To answer your question, it was this very beautiful girl

Way North in Portland...........

And my life is, still, a moveable feast.

scyth

That reminds me of a joke.

Q.Why are there so many beautiful trees lining the main streets in Paris?

A. Because the German Army likes to march in the shade. :smile:

I've never been to Paris but I 'd like to visit some time. Some say women rule the world. But more like your adventure -- it's the love of women that rules the world.

scyth 09-20-2009 02:06 PM

Re: I am off the grid!! (with pix)
 
Noble -

Then there is that thar Spain.

Paris is like Oklahoma.

I've lived in Paris, but not in the big O.


scyth

goldbug 09-20-2009 03:37 PM

Re: I am off the grid!! (with pix)
 
Hi Goldissima,


I am sincerely happy for you.
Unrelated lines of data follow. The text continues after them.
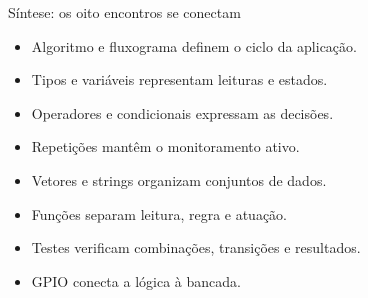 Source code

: \begin{frame}[t]{Síntese: os oito encontros se conectam}
\begin{itemize}
\item Algoritmo e fluxograma definem o ciclo da aplicação.
\item Tipos e variáveis representam leituras e estados.
\item Operadores e condicionais expressam as decisões.
\item Repetições mantêm o monitoramento ativo.
\item Vetores e strings organizam conjuntos de dados.
\item Funções separam leitura, regra e atuação.
\item Testes verificam combinações, transições e resultados.
\item GPIO conecta a lógica à bancada.
\end{itemize}
\end{frame}

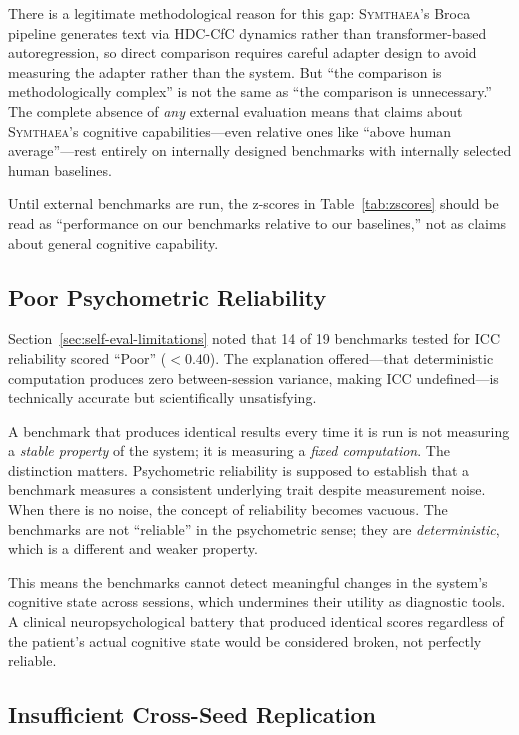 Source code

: \documentclass[12pt]{book}
\newcommand{\symthaea}{\textsc{Symthaea}}
\begin{document}
There is a legitimate methodological reason for this gap: \symthaea{}'s Broca pipeline generates text via HDC-CfC dynamics rather than transformer-based autoregression, so direct comparison requires careful adapter design to avoid measuring the adapter rather than the system. But ``the comparison is methodologically complex'' is not the same as ``the comparison is unnecessary.'' The complete absence of \textit{any} external evaluation means that claims about \symthaea{}'s cognitive capabilities---even relative ones like ``above human average''---rest entirely on internally designed benchmarks with internally selected human baselines.

Until external benchmarks are run, the z-scores in Table~\ref{tab:zscores} should be read as ``performance on our benchmarks relative to our baselines,'' not as claims about general cognitive capability.

\subsection{Poor Psychometric Reliability}

Section~\ref{sec:self-eval-limitations} noted that 14 of 19 benchmarks tested for ICC reliability scored ``Poor'' ($< 0.40$). The explanation offered---that deterministic computation produces zero between-session variance, making ICC undefined---is technically accurate but scientifically unsatisfying.

A benchmark that produces identical results every time it is run is not measuring a \textit{stable property} of the system; it is measuring a \textit{fixed computation}. The distinction matters. Psychometric reliability is supposed to establish that a benchmark measures a consistent underlying trait despite measurement noise. When there is no noise, the concept of reliability becomes vacuous. The benchmarks are not ``reliable'' in the psychometric sense; they are \textit{deterministic}, which is a different and weaker property.

This means the benchmarks cannot detect meaningful changes in the system's cognitive state across sessions, which undermines their utility as diagnostic tools. A clinical neuropsychological battery that produced identical scores regardless of the patient's actual cognitive state would be considered broken, not perfectly reliable.

\subsection{Insufficient Cross-Seed Replication}
\end{document}
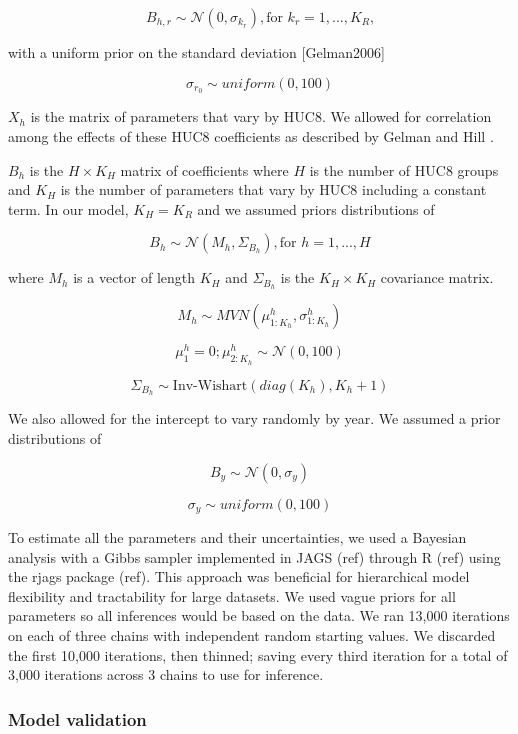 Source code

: \documentclass[]{article}
\begin{document}
\[ B_{h,r} \sim \mathcal{N}(0,\sigma_{k_{r}}), \text{for $k_{r} = 1,...,K_{R}$,} \]

with a uniform prior on the standard deviation {[}Gelman2006{]}

\[ \sigma_{r_0} \sim uniform(0,100) \]

\(X_{h}\) is the matrix of parameters that vary by HUC8. We allowed for
correlation among the effects of these HUC8 coefficients as described by
Gelman and Hill \citeyearpar{Gelman2007}.

\(B_{h}\) is the \(H \times K_{H}\) matrix of coefficients where \(H\)
is the number of HUC8 groups and \(K_H\) is the number of parameters
that vary by HUC8 including a constant term. In our model,
\(K_{H} = K_{R}\) and we assumed priors distributions of

\[ B_{h} \sim \mathcal{N}(M_{h},\Sigma_{B_{h}}), \text{for $h = 1,...,H$} \]

where \(M_{h}\) is a vector of length \(K_{H}\) and \(\Sigma_{B_{h}}\)
is the \(K_{H} \times K_{H}\) covariance matrix.

\[ M_{h} \sim MVN(\mu_{1:K_h}^h, \sigma_{1:K_h}^h) \]

\[ \mu_{1}^h = 0; \mu_{2:K_h}^h \sim \mathcal{N}(0, 100) \]

\[ \Sigma_{B_{h}} \sim \text{Inv-Wishart}(diag(K_{h}), K_{h}+1) \]

We also allowed for the intercept to vary randomly by year. We assumed a
prior distributions of

\[ B_{y} \sim \mathcal{N}(0,\sigma_{y}) \]

\[ \sigma_{y} \sim uniform(0,100) \]

To estimate all the parameters and their uncertainties, we used a
Bayesian analysis with a Gibbs sampler implemented in JAGS (ref) through
R (ref) using the rjags package (ref). This approach was beneficial for
hierarchical model flexibility and tractability for large datasets. We
used vague priors for all parameters so all inferences would be based on
the data. We ran 13,000 iterations on each of three chains with
independent random starting values. We discarded the first 10,000
iterations, then thinned; saving every third iteration for a total of
3,000 iterations across 3 chains to use for inference.

\subsubsection{Model validation}\label{model-validation}
\end{document}
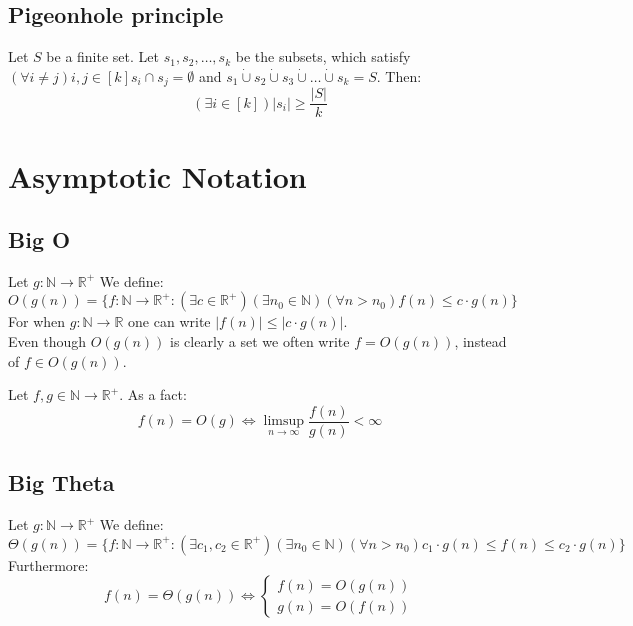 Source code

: \documentclass{article}
\newenvironment{definition}[1]{%
    \trivlist
    \item[\hskip\labelsep\textbf{Definition. #1.}]
    \ignorespaces
}{%
    \endtrivlist
}
\newenvironment{fact}[1]{%
    \trivlist
    \item[\hskip\labelsep\textbf{Fact. #1.}]
    \ignorespaces
}{%
    \endtrivlist
}
\begin{document}
\subsection{Pigeonhole principle}

\begin{definition}{Pigeonhole principle}
    Let $S$ be a finite set. Let $s_1, s_2, \dots, s_k$ be the subsets, which satisfy $\left(\forall i\neq j\right) i,j\in[k] s_i \cap s_j = \emptyset$ and $s_1 \dot\cup s_2 \dot\cup s_3 \dot\cup \dots \dot\cup s_k = S$. Then:
    \[\left(\exists i\in[k]\right) |s_i| \geq \frac{|S|}{k} \]
\end{definition}

\section{Asymptotic Notation}

\subsection{Big O}

\begin{definition}{Big O Asymptotic Notation}
    Let $g: \mathbb{N}\rightarrow \mathbb{R}^{+}$ We define:
    \[O\left(g(n)\right) = \{f:\mathbb{N}\rightarrow \mathbb{R}^{+} : \left(\exists c\in\mathbb{R}^{+}\right) \left(\exists n_0\in\mathbb{N}\right) \left(\forall n>n_0\right) f(n) \leq c\cdot g(n)\}\]
    For when $g: \mathbb{N}\rightarrow \mathbb{R}$ one can write $|f(n)| \leq |c\cdot g(n)|$.\\
    Even though $O(g(n))$ is clearly a set we often write $f=O(g(n))$, instead of $f\in O(g(n))$.
\end{definition}

\begin{fact}{Big O Limit}
    Let $f,g \in\mathbb{N}\rightarrow\mathbb{R}^{+}$. As a fact:
    \[f(n)=O(g) \iff \limsup_{n\rightarrow\infty} \frac{f(n)}{g(n)} < \infty\]
\end{fact}

\subsection{Big Theta}

\begin{definition}{Big Theta Asymptotic Notation}
    Let $g: \mathbb{N}\rightarrow \mathbb{R}^{+}$ We define:
    \[\Theta\left(g(n)\right) = \{f:\mathbb{N}\rightarrow \mathbb{R}^{+} : \left(\exists c_1, c_2\in\mathbb{R}^{+}\right) \left(\exists n_0\in\mathbb{N}\right) \left(\forall n>n_0\right) c_1\cdot g(n) \leq f(n) \leq c_2\cdot g(n)\}\]
    Furthermore:
    \[f(n)=\Theta(g(n)) \iff 
    \begin{cases} 
        f(n) = O(g(n))\\
        g(n) = O(f(n))
    \end{cases}
    \]
\end{definition}
\end{document}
Your setup looks very good. congrats!

45 ACP 09-23-2009 08:26 PM

Re: I am off the grid!! (with pix)
 
Cool.

Do residents arm themselves in the community?

I am me, I am free 09-30-2009 05:06 PM

Re: I am off the grid!! (with pix)
 
Glad to hear you're enjoying your new digs, goldissima. Looks like a swell place with a bunch of nice folks. I think you made a wise move, you'd definitely much better off there than NYC by a long shot - no comparison really.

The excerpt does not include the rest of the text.